Tonight! The War Between the Sexes! Right here on Pay Per View! Let’s give it up for Hush!
Writer-director Mike Flanagan (Haunting of Hill House, Fall of the House of Usher, Midnight Mass, Oculus) and his wife, writer-actress Kate Siegel constructed this lean, mean thriller about a deaf-mute author fighting for her life against a sadistic killer.
Hush also makes sense as an anxiety inducing metaphor about unwanted male attention, as Maddie Young (Siegel), a best-selling author, can’t even have a reasonable expectation of privacy IN THE MIDDLE OF A FRIGGIN’ FOREST!
Maddie lives in a nice house (with lots of doors and windows) somewhere in the deep woods. A bout with meningitis at age 13 has left her without speech and hearing, but she has a crafty writer’s brain that never stops ticking, as we squeamishly witness her reviewing potential escape options that never materialize.

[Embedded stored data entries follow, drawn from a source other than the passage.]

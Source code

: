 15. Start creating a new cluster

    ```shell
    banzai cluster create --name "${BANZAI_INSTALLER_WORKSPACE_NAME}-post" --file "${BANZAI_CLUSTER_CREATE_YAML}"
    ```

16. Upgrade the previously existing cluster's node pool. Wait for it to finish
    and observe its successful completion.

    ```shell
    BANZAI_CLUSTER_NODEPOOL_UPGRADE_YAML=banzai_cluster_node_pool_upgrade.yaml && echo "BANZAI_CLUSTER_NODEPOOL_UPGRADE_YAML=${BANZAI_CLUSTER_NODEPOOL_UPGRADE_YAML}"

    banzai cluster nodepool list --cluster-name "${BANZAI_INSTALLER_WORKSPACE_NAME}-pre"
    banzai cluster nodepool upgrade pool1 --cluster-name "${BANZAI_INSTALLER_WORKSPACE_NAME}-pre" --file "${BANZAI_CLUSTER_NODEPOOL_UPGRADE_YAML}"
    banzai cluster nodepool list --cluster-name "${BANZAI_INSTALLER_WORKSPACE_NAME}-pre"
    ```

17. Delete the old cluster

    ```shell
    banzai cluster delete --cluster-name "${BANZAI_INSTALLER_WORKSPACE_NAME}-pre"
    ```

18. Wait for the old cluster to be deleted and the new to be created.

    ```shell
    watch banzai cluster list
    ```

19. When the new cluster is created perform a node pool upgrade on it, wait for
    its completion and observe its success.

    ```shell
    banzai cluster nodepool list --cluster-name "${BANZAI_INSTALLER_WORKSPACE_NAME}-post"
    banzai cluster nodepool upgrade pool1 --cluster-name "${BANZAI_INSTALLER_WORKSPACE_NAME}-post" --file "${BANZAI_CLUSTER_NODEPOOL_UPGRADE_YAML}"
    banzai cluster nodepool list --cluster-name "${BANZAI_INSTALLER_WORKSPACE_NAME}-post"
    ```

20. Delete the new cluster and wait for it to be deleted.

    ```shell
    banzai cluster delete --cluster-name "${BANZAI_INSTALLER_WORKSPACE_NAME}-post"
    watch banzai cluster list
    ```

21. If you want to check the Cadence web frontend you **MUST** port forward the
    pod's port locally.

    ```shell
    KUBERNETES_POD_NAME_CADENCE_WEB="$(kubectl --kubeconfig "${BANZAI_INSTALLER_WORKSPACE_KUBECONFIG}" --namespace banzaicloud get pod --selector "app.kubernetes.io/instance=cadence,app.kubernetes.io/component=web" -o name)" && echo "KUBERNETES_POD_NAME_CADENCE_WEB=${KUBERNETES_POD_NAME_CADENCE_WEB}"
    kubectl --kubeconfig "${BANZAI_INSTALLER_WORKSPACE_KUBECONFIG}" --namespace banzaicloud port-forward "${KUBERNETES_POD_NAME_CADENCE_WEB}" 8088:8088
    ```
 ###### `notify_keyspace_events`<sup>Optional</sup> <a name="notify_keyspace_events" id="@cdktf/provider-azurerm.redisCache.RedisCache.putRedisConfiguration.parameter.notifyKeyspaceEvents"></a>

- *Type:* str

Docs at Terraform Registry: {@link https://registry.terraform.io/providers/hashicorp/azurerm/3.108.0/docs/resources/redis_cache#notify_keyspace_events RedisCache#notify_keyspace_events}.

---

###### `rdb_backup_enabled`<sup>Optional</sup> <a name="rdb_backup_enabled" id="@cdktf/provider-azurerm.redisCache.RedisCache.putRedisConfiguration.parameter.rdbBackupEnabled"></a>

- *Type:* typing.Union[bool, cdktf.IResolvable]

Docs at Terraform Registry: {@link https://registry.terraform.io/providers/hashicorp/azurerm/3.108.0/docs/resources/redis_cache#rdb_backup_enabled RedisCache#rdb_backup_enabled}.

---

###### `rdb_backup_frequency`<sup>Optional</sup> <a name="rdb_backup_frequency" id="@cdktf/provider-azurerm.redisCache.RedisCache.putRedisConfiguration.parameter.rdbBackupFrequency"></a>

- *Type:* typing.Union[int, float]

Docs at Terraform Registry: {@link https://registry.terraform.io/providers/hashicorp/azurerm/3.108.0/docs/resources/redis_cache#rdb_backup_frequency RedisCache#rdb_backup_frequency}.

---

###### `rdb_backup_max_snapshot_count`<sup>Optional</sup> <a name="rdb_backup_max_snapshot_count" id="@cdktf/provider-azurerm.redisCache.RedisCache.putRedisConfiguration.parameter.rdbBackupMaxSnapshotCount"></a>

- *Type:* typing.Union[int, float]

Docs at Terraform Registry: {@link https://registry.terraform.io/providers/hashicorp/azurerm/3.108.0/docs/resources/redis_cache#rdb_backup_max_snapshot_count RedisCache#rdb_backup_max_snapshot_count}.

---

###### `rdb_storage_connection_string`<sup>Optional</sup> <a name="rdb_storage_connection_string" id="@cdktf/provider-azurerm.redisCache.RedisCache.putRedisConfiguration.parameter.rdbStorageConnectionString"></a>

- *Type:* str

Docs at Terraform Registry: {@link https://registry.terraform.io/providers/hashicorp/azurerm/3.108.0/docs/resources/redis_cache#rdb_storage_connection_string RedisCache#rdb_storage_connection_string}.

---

The plucky scribe finds herself trapped in her bucolic hacienda by a masked madman (John Gallagher Jr) with a crossbow, who just recently finished an evisceration job on Maddie’s neighbor (Samantha Sloyan).
Who? Why? Not important. Perhaps Cupid’s in a real bad mood today. Flanagan and Siegel play the cat-mouse game to the hilt, which usually ends up plunging into someone’s neck or torso.
Nosey neighbors don’t fare well in Hush, but the timely arrival of a cat named Bitch provides Maddie with enough of a diversion to go on the offensive against toxic masculinity. The killer reminds Maddie that he’s enjoying himself, and that he can take her whenever he wants.
The maniac clearly derives grim pleasure in cutting off her limited means of communication (he also collects cell phones) and watching Maddie react to the mounting stressors he places upon her.
The entire movie is gaze-oriented. Maddie is either keeping track of her assailant roaming around in her yard (he makes no effort at stealth or concealing his identity, which makes the situation even more dire)—or the killer is feverishly observing Maddie as she tries to hide and barricade herself inside a house with too many access points.
As I mentioned, Hush is all killer, no filler. No competing storylines, no comedy relief, no shaky camera tomfoolery. Just two people (one of whom can’t call for help) airing their differences. To the death.
This is what happens when you don’t respect boundaries.